In medicine, robotic surgery is the use of robots in performing surgery. Three major advances aided by surgical robots have been remote surgery, minimally invasive surgery, and unmanned surgery. Major potential advantages of robotic surgery are precision and miniaturization. Further advantages are articulation beyond normal manipulation and three-dimensional magnification. Some surgical robots are autonomous, and they are not always under the control of a surgeon.

They are only sometimes used as tools to extend the surgical skills of a trained surgeon, but now, they can mimic the surgeon's hands, even when he's not physically present.

Neurosurgeon Dr. Garnette Sutherland and his team, from University of Calgary Faculty of Medicine and the Calgary Health Region have spent the last six years leading a team of Canadian scientists, in cooperation with MacDonald, Dettwiler and Associates Ltd. (MDA), to design a machine "that represents a milestone in medical technology."

They developed a robot with a keen sense of touch that will let doctors perform microscopic operations on the brain using the most vivid visuals yet.

A melding of brain surgery and rocket science, the neuroArm allows neurosurgeons to do their riskiest work on patients within a magnetic resonance imaging machine, or MRI, giving a clear 3-D picture of even the smallest nerves.

It is scheduled to perform the first surgery at the site of the University of Calgary medical school's research facility.

The $24 million robot is expected to be used in its first operation this summer at Calgary's Foothills Hospital. "It will let doctors use surgical techniques on afflictions such as brain tumors that human surgeons are simply not dexterous enough to do", said Garnette Sutherland, a University of Calgary neurosurgeon who heads the project. "It is major step beyond the traditional view of just doctors and nurses operating on patients", he said.

The neuroArm is controlled from a cockpit-like room, where the surgeon grasps handles that let him feel pressure and texture, preventing blood vessels and other tissue from being squeezed too hard during operations.

Years of training and practice give surgeons the steadiest hands, but they can't match the neuroArm, which can be adjusted to take away any unwanted movement. "That stands to lengthen the careers of neurosurgeons, who naturally become shakier with age" Sutherland said.

The operator watches through a stereoscopic viewer, which provides depth perception, and can glance at a large MRI picture on a nearby computer screen. A doctor can even hear the robot work with microphones located near the surgical instruments.

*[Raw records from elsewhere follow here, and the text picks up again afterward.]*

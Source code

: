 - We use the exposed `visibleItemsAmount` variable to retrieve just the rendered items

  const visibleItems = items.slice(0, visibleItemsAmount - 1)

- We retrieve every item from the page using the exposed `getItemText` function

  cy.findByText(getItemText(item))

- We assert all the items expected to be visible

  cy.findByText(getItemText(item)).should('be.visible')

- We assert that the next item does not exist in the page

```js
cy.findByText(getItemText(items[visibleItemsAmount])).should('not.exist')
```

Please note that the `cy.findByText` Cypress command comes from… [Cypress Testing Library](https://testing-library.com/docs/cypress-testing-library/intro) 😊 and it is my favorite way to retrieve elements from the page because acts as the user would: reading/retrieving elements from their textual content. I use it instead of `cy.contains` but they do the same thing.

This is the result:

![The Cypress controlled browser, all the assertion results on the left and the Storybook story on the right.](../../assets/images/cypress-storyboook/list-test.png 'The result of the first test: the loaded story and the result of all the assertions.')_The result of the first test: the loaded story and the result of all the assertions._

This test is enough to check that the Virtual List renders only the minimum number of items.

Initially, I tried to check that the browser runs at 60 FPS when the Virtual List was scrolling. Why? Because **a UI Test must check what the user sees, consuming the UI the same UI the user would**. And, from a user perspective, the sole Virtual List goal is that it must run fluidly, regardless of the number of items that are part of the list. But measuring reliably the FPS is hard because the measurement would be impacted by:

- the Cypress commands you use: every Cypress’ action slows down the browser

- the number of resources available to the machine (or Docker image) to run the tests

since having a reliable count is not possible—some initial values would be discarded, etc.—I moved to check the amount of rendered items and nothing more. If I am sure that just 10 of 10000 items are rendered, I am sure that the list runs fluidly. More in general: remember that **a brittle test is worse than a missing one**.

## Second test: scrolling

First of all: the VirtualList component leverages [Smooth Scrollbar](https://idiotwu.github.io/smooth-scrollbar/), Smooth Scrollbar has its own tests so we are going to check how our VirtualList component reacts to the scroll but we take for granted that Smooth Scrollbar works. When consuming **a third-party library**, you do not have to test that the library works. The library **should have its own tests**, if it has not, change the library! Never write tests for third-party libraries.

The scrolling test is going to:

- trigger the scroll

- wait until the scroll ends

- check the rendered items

A touch-screen allows a 3-D graphic picture of the arms to be manipulated in any direction. "The goal of this is to make difficult surgeries easier, or impossible surgeries possible," robotics engineer Alex Greer said as he demonstrated the controls.

The long-term plan is to manufacture different versions of the neuroArm and sell them to other hospitals, although there is no detailed applications marketing plan in place yet.